If it’s simply a matter of accidental deletion, this is the easiest problem to fix most of the time, and will be far less expensive than if the problem was due to file corruption or a hardware failure of some sort.

If the problem was caused by file corruption, then the data can be successfully recovered (or partially recovered) most of the time, but it requires deconstructing the file, discarding the bad bits, and then reconstructing the file. As you can imagine, that process can take some time, and you have to multiply that time by the number of affected files.

The next level of fault is where a hard drive controller board fails. This is a PCB that sits on top of the drive and can actually be removed and replaced. If the drive is rare, it can be very expensive to replace the damaged controller board. It’s also easier to do with newer drives than with very old ones.

Any fault requiring physical access to the drive platters will be the most expensive and difficult problem to fix (typically upwards of $25,000), and the drive itself will need to be replaced because once it’s opened, it can’t be reused. Recovering data in this way is difficult. It requires special hardware, skilled technicians, and the success rate is very low.

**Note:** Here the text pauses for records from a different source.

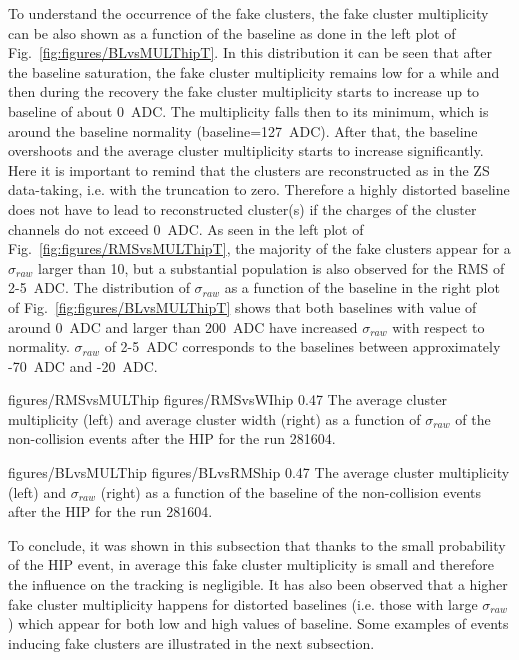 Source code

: To understand the occurrence of the fake clusters, the fake cluster multiplicity can be also shown as a function of the baseline as done in the left plot of Fig.~\ref{fig:figures/BLvsMULThipT}. In this distribution it can be seen that after the baseline saturation, the fake cluster multiplicity remains low for a while and then during the recovery the fake cluster multiplicity starts to increase up to baseline of about 0~ADC. The multiplicity falls then to its minimum, which is around the baseline normality (baseline=127~ADC). After that, the baseline overshoots and the average cluster multiplicity starts to increase significantly. Here it is important to remind that the clusters are reconstructed as in the ZS data-taking, i.e. with the truncation to zero. Therefore a highly distorted baseline does not have to lead to reconstructed cluster(s) if the charges of the cluster channels do not exceed 0~ADC.  As seen in the left plot of Fig.~\ref{fig:figures/RMSvsMULThipT}, the majority of the fake clusters appear for a $\sigma_{raw}$ larger than 10, but a substantial population is also observed for the RMS of 2-5~ADC. The distribution of  $\sigma_{raw}$ as a function of the baseline in the right plot of Fig.~\ref{fig:figures/BLvsMULThipT} shows that both baselines with value of around 0~ADC and larger than 200~ADC have increased $\sigma_{raw}$ with respect to normality. $\sigma_{raw}$ of 2-5~ADC corresponds to the baselines between approximately -70~ADC and -20~ADC. 

                 {figures/RMSvsMULThip} %
                 {figures/RMSvsWIhip} %
                 {0.47}       %
                 {The average cluster multiplicity (left) and average cluster width (right) as a function of $\sigma_{raw}$ of the non-collision events after the HIP for the run 281604.  } %

                 {figures/BLvsMULThip} %
                 {figures/BLvsRMShip} %
                 {0.47}       %
                 { The average cluster multiplicity (left) and $\sigma_{raw}$ (right) as a function of the baseline  of the non-collision events after the HIP for the run 281604. } %




To conclude, it was shown in this subsection that thanks to the small probability of the HIP event, in average this fake cluster multiplicity is small and therefore the influence on the tracking is negligible. It has also been observed that a higher fake cluster multiplicity happens for distorted baselines (i.e. those with large $\sigma_{raw}$) which appear for both low and high values of baseline. Some examples of events inducing fake clusters are illustrated in the next subsection.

Real-Time Incremental Offsite Backups

Data loss should be considered an eventual inevitability. Another inevitability is that data recovery will always cost much more than keeping proper backups of your data files.

The old fashioned way to back up data was to schedule it to take place at a time when nobody was likely to be using the system for work purposes. This method is no longer valid due to the much larger storage capacity of modern drives (so full system backups take too long to complete), and because many organizations may have people performing work tasks at any hour of the day or night.

A much better way to create backups exists now. This method backs up all your data files initially, and then later backs up any files you make changes to. The backup is fast and efficient, because only files that are being modified get backed up. This is how it works:

  1. Backup software detects that a user has opened a file.
  2. Backup software makes a temporary copy of the file on the local machine.
  3. When the user closes or saves the file, the backup software compares the checksum of the temporary copy to the original file.
  4. If the checksums are different, a new temporary copy of the file is made and uploaded to the cloud as a version of the file.
  5. The temporary files created in the process are deleted.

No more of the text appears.